Cache: a place for concealment and safekeeping

This post shows briefly how CPU caches are organized in modern Intel processors. Cache discussions often lack concrete examples, obfuscating the simple concepts involved. Or maybe my pretty little head is slow. At any rate, here’s half the story on how a Core 2 L1 cache is accessed:

Selecting an L1 cache set (row)

The unit of data in the cache is the line, which is just a contiguous chunk of bytes in memory. This cache uses 64-byte lines. The lines are stored in cache banks or ways, and each way has a dedicated directory to store its housekeeping information. You can imagine each way and its directory as columns in a spreadsheet, in which case the rows are the sets. Then each cell in the way column contains a cache line, tracked by the corresponding cell in the directory. This particular cache has 64 sets and 8 ways, hence 512 cells to store cache lines, which adds up to 32KB of space.

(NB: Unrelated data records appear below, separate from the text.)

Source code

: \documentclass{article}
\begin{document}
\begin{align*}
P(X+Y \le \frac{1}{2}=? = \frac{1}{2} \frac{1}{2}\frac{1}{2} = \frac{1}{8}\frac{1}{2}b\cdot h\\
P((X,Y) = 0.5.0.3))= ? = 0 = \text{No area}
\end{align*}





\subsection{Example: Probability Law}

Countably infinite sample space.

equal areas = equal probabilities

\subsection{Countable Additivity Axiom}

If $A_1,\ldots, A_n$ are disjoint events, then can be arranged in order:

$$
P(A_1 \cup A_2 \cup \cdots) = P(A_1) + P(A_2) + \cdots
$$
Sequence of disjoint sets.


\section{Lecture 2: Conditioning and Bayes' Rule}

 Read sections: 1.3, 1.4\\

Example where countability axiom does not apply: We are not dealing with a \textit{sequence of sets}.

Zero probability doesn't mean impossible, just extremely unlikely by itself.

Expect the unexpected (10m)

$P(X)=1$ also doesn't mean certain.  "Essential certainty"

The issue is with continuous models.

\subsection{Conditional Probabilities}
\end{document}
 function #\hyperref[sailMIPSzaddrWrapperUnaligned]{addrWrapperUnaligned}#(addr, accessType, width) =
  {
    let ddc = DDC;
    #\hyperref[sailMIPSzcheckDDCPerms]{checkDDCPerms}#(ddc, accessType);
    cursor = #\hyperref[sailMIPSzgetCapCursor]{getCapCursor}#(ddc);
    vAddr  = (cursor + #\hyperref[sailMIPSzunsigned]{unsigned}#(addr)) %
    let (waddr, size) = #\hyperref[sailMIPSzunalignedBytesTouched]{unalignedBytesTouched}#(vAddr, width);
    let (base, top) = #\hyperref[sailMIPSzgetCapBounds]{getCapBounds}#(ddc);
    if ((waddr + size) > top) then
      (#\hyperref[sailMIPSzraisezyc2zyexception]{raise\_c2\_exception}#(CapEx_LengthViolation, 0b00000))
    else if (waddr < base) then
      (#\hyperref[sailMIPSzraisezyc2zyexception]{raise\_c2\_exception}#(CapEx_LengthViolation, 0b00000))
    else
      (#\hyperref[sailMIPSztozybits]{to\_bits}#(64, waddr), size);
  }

In this cache’s view of the world, physical memory is divided into 4KB physical pages. Each page has 4KB / 64 bytes == 64 cache lines in it. When you look at a 4KB page, bytes 0 through 63 within that page are in the first cache line, bytes 64-127 in the second cache line, and so on. The pattern repeats for each page, so the 3rd line in page 0 is different than the 3rd line in page 1.

In a fully associative cache any line in memory can be stored in any of the cache cells. This makes storage flexible, but it becomes expensive to search for cells when accessing them. Since the L1 and L2 caches operate under tight constraints of power consumption, physical space, and speed, a fully associative cache is not a good trade off in most scenarios.

Instead, this cache is set associative, which means that a given line in memory can only be stored in one specific set (or row) shown above. So the first line of any physical page (bytes 0-63 within a page) must be stored in row 0, the second line in row 1, etc. Each row has 8 cells available to store the cache lines it is associated with, making this an 8-way associative set. When looking at a memory address, bits 11-6 determine the line number within the 4KB page and therefore the set to be used. For example, physical address 0x800010a0 has 000010 in those bits so it must be stored in set 2.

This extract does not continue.